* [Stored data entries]
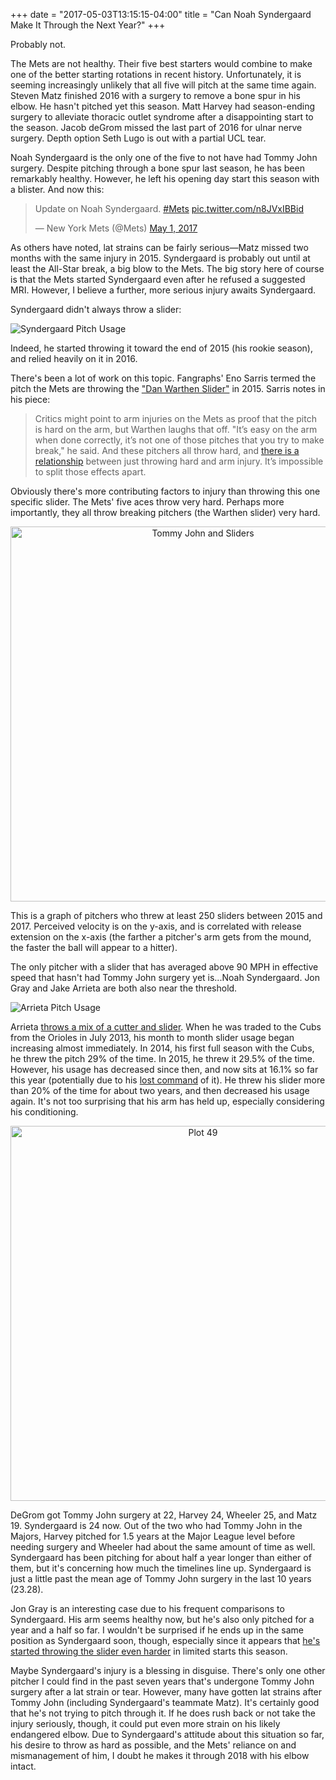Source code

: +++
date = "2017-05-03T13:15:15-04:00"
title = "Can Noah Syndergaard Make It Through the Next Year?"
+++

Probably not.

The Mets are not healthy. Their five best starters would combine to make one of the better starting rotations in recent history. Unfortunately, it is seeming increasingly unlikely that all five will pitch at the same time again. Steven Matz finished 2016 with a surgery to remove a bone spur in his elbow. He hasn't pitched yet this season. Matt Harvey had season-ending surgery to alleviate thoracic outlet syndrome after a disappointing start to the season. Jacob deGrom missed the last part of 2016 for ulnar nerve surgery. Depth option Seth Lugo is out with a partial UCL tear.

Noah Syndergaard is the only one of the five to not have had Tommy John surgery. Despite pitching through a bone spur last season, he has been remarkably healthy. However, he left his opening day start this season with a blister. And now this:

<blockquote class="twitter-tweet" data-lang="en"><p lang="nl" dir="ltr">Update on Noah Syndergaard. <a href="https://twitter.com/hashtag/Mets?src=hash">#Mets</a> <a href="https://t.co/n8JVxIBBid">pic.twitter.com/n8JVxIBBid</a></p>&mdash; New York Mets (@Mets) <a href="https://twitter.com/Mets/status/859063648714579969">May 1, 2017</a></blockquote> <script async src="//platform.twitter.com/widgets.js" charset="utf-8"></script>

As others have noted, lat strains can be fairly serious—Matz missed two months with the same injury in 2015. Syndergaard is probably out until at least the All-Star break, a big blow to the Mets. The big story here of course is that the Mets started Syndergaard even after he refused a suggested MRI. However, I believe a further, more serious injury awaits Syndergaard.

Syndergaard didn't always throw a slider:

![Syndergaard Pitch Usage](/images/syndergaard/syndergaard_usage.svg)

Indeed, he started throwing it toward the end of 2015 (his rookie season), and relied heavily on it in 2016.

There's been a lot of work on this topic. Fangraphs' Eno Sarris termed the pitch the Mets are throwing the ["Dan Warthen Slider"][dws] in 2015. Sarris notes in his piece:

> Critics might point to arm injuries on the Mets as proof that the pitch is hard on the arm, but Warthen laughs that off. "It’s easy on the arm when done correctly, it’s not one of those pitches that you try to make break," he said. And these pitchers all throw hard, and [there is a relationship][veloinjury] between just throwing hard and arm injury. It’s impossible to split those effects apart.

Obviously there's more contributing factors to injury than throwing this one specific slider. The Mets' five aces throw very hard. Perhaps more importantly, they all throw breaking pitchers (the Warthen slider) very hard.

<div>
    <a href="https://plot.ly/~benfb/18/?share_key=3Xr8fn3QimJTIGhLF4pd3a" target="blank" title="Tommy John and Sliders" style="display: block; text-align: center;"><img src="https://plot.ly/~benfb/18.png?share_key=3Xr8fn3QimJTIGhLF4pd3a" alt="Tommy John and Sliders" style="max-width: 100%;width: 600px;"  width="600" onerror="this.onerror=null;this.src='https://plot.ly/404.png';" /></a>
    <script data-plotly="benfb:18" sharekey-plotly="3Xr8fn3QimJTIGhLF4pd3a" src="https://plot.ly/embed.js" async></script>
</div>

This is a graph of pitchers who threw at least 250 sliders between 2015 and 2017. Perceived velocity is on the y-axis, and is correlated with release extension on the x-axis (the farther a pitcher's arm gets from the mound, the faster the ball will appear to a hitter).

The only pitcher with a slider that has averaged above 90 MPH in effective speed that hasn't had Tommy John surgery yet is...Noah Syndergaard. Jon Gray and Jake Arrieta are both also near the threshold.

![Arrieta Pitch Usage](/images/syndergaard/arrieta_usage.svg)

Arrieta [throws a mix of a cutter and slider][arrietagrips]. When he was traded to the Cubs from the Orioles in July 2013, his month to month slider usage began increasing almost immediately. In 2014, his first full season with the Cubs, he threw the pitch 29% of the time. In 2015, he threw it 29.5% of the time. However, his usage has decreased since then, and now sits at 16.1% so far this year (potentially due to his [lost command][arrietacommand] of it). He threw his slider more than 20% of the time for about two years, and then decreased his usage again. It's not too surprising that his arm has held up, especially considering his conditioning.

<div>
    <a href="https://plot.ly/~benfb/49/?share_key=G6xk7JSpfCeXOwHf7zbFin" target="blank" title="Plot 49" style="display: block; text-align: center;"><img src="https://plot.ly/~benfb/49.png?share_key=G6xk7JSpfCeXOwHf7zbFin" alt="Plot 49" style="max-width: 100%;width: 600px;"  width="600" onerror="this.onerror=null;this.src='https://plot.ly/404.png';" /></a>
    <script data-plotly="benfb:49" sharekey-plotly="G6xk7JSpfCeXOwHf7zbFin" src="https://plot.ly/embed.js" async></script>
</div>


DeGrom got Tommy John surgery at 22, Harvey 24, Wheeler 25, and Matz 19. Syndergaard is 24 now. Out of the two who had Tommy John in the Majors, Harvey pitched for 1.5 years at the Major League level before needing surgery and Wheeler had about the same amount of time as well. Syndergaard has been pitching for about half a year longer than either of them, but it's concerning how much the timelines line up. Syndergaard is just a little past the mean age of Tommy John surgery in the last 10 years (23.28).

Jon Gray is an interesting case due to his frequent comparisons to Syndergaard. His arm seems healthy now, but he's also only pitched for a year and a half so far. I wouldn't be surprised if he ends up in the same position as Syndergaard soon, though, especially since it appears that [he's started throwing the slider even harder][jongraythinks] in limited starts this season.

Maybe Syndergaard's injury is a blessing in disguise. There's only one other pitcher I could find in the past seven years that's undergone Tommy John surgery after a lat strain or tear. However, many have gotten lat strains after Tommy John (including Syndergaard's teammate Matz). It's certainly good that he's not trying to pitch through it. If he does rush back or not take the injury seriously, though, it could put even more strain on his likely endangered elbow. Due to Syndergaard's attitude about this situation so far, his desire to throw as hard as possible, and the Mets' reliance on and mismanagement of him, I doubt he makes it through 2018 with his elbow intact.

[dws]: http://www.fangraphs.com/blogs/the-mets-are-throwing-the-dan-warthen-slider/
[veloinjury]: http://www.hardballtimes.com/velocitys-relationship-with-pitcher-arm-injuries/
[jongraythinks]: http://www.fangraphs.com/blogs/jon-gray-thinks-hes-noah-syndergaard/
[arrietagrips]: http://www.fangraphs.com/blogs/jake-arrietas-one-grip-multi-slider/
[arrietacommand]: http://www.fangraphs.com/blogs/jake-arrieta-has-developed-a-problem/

---

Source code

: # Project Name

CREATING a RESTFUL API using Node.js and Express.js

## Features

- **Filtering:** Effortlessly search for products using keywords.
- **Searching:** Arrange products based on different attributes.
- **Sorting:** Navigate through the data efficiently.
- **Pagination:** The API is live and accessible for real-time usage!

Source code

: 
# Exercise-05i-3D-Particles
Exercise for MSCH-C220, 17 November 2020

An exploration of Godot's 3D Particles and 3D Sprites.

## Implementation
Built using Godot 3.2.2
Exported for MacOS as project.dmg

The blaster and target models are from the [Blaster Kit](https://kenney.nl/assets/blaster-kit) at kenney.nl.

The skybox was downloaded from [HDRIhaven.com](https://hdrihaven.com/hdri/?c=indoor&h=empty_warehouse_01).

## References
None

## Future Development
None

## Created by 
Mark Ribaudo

* [Required work] The word "veloinjury" may appear on some lines of these records; state how many such lines there are, and nothing else.

* [Solution to this exercise] 2